● Records for this exercise
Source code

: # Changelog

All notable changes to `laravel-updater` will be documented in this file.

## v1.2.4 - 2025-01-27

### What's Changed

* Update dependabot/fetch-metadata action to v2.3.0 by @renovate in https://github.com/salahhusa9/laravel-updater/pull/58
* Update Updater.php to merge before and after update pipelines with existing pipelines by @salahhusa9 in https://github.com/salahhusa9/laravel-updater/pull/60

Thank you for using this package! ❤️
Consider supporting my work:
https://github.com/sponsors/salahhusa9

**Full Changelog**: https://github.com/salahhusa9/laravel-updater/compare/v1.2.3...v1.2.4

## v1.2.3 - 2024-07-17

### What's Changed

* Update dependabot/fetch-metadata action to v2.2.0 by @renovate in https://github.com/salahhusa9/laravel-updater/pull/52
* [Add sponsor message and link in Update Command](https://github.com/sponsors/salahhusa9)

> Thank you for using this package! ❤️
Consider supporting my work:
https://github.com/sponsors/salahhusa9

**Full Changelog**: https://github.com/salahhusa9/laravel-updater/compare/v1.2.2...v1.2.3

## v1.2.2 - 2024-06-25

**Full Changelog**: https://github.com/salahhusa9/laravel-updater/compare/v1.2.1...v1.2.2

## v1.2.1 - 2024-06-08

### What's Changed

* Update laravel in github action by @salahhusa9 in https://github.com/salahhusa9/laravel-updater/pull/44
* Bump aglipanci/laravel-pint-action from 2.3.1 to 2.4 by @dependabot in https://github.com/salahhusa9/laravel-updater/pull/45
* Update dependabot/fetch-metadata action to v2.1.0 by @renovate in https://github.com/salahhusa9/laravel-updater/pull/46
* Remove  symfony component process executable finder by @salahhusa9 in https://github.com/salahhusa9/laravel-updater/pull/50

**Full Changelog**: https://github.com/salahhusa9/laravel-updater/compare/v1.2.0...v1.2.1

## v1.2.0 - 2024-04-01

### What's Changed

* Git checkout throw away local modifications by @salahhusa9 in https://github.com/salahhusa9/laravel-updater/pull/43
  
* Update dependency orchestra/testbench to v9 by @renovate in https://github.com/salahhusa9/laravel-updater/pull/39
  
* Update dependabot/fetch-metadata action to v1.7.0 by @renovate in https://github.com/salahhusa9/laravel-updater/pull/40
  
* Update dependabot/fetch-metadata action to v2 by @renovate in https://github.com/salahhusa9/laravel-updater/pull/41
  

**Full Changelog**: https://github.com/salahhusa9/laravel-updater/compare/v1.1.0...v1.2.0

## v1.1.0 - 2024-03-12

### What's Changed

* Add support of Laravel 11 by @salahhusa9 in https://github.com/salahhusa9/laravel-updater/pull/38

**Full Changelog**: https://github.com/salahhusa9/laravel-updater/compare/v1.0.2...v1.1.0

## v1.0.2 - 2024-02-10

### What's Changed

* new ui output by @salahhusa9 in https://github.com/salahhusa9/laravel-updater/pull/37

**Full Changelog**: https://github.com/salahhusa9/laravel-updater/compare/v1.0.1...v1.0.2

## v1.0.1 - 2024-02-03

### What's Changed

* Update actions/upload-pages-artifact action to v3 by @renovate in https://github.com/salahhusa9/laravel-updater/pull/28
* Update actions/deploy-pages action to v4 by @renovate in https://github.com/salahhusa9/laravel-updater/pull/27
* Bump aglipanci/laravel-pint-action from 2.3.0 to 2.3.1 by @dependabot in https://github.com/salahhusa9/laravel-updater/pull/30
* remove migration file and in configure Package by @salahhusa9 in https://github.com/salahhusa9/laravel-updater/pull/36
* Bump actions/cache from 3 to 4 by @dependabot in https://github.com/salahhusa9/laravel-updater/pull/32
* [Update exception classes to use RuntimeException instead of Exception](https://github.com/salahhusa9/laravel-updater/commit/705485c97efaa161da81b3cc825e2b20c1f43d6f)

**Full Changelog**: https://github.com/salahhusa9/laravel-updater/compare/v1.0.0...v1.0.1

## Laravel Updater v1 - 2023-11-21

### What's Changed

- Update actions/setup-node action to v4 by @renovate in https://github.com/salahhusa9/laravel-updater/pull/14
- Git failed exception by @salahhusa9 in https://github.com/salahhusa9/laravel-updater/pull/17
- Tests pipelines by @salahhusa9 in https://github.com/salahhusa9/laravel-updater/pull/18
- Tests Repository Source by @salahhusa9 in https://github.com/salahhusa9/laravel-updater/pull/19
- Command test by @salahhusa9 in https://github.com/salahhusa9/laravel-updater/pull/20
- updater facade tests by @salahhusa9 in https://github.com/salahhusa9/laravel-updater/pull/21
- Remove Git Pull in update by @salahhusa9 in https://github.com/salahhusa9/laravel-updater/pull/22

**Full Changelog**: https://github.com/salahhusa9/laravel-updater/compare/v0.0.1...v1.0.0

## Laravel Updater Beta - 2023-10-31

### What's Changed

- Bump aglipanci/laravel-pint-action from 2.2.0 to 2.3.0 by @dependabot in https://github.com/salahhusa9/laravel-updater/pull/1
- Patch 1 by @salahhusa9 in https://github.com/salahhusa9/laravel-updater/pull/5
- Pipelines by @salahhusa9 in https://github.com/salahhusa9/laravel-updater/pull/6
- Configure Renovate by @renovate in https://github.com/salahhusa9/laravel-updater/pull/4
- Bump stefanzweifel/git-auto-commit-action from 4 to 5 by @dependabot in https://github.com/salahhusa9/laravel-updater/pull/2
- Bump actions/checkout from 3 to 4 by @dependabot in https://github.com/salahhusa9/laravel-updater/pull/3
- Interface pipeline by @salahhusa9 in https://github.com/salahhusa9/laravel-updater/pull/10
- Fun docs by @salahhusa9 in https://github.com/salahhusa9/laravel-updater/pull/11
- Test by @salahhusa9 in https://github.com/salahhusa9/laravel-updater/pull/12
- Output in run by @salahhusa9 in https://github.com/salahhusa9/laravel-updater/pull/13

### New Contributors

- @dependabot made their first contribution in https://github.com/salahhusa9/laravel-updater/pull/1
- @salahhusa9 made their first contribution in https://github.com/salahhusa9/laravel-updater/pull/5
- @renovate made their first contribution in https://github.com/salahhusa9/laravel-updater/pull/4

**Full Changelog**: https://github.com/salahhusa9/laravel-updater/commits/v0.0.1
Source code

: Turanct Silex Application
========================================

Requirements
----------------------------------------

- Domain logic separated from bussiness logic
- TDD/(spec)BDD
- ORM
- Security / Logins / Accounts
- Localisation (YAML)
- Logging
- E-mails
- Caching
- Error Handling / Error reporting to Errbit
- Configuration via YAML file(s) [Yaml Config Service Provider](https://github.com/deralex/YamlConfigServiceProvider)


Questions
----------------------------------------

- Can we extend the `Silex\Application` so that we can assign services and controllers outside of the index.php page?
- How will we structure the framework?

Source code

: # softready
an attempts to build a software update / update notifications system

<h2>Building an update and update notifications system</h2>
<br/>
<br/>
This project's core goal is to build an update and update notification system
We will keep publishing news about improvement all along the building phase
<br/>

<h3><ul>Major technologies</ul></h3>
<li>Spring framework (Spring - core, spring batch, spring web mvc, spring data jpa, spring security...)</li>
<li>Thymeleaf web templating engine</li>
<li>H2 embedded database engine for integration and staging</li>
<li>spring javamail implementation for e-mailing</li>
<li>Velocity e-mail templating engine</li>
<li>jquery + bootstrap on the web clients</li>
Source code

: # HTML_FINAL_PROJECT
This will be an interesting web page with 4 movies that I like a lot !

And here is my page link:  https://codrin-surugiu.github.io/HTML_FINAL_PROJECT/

● Problem requirements
Please go through the data above and copy each line that has the word "using".

● Output below
Thank you for using this package! ❤️
> Thank you for using this package! ❤️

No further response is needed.